Pipes states that such an attack would be “more politically palatable” because it would be limited to aerial strikes and thus “would require few ‘boots on the ground’ and entail relatively few casualties”. No mention, however, of the Pentagon’s broadly accepted assessment that such strikes would not eliminate Iran’s nuclear program and would play into the hands of Iran’s government as it attempts to fight a growing popular uprising.
Like any good political strategist, instead of making the case that starting a war with Iran is good policy, Pipes argues that its good politics—he even supports his argument with polling data. The cynicism in Pipes’ argument is underlined when he compares his proposed new war with Iran to 9/11, noting that the most deadly terrorist attacks on US soil were a political boon that “caused voters to forget George W. Bush’s meandering early months”—just think what bombing Iran could do for President Obama’s poll numbers.
“If Obama’s personality, identity, and celebrity captivated a majority of the American electorate in 2008, those qualities proved ruefully deficient for governing in 2009.” So in Pipes’ world, “bomb, bomb Iran” is new “Yes we can”.
4 Responses to “Deja Vu All Over Again”
Not to diminish the importance of this, but Daniel Pipes has virtually no credibility in the foreign policy community. He is pretty much on the fringe right…..

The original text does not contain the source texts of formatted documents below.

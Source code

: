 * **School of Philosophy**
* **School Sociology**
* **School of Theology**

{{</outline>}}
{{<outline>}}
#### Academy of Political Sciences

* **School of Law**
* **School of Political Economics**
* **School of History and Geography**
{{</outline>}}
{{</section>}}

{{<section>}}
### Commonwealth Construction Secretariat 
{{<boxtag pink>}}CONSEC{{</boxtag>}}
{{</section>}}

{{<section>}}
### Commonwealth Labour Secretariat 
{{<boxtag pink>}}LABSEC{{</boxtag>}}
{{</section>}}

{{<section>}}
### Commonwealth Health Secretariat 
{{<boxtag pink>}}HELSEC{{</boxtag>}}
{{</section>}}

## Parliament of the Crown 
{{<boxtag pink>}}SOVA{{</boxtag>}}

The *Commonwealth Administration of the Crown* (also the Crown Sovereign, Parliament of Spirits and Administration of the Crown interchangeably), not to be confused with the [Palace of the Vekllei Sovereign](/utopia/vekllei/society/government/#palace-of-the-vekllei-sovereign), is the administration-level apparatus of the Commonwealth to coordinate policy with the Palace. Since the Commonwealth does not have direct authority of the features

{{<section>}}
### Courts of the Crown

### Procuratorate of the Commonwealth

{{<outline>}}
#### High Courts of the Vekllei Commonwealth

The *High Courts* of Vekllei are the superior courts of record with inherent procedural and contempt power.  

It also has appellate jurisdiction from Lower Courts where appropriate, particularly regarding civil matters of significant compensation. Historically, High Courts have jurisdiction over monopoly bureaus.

In contrast to Tony Blair and Pipes the British-based IISS (International Institute for Strategic Studies in London) in my view proposes an excellent future-compliant and realistically forward-loking approach of how to arrange, design and organize current relations with Iran politically on the part of the USA or Europe through its consulting senior fellow and former special assistant to UN-Secretary-General Kofi Annan, Nader Mousavizadeh:
»In […] Iran […] decades of Western sanctions have achieved a perfect storm of deprivation for the people, wealth and job security for their rulers, and strategic influence for those countries unmoved by complaints about human-rights abuses. Indeed, in isolating repressive regimes, the West often hands them an excuse to block the forces of reform most likely to undermine their rule, and even to rally their people behind a hated government in the name of opposing foreign intervention. A new strategy is needed.

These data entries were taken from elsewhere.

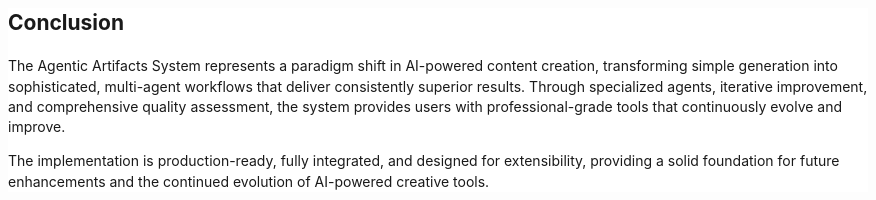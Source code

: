 ## Conclusion

The Agentic Artifacts System represents a paradigm shift in AI-powered content creation, transforming simple generation into sophisticated, multi-agent workflows that deliver consistently superior results. Through specialized agents, iterative improvement, and comprehensive quality assessment, the system provides users with professional-grade tools that continuously evolve and improve.

The implementation is production-ready, fully integrated, and designed for extensibility, providing a solid foundation for future enhancements and the continued evolution of AI-powered creative tools.
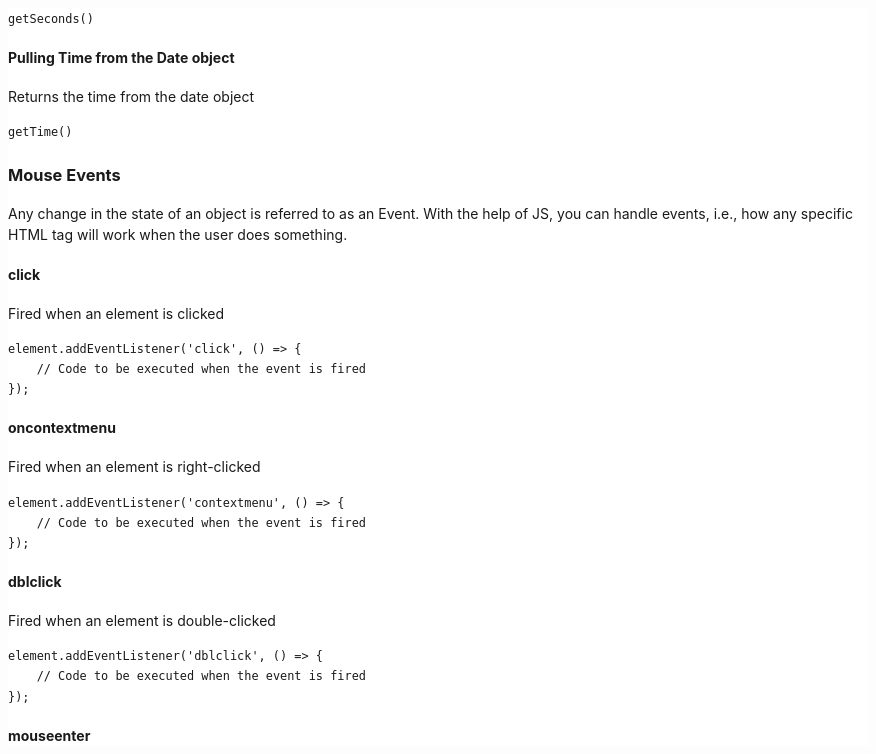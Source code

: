 
```
getSeconds()
```



#### **Pulling Time from the Date object**

Returns the time from the date object


```
getTime()
```



### **Mouse Events**

Any change in the state of an object is referred to as an Event. With the help of JS, you can handle events, i.e., how any specific HTML tag will work when the user does something.


#### **click**

Fired when an element is clicked


```
element.addEventListener('click', () => {
    // Code to be executed when the event is fired
});
```



#### **oncontextmenu**

Fired when an element is right-clicked


```
element.addEventListener('contextmenu', () => {
    // Code to be executed when the event is fired
});
```



#### **dblclick**

Fired when an element is double-clicked


```
element.addEventListener('dblclick', () => {
    // Code to be executed when the event is fired
});
```



#### **mouseenter**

Nothing would more dramatically disrupt this status quo than to provide rogue leaders with what they fear most: a complete end to broad economic sanctions, open and unfettered trade with the traditional commercial classes, educational exchanges for their students, and less restrictive travel policies on the broad population — even as arms embargoes and visa restrictions on the ruling elite are kept in place. Such a policy would stand a far greater chance of gaining support among rising and rival powers — as well as the peoples of the rogue states — and set in motion a chain of events more likely to result in greater security and accountable government.«
source:
“End of the Rogue – The world that created ‘rogue states’ is gone, and the sooner Washington recognizes it, the better” by Nader Mousavizadeh, in: NEWSWEEK magazine issue dated Feb 8, 2010
link (newsweek article):
http://www.newsweek.com/id/232796
Mr. Pipes should recall the beating Bush junior took in the polls during the near to long term aftermath of the invasion of Iraq.
And a US air offensive against Iran would not be limited to US air strikes. Iran has many ways of hitting back, in a scheme of escalation planned out in advance and commensurate with the threshold of US attacks.
Pipes is another one of those chicken hawks who needs an M4 carbine to slug around for a year’s duty in Afghanistan, to cure him of his affliction for warmongering.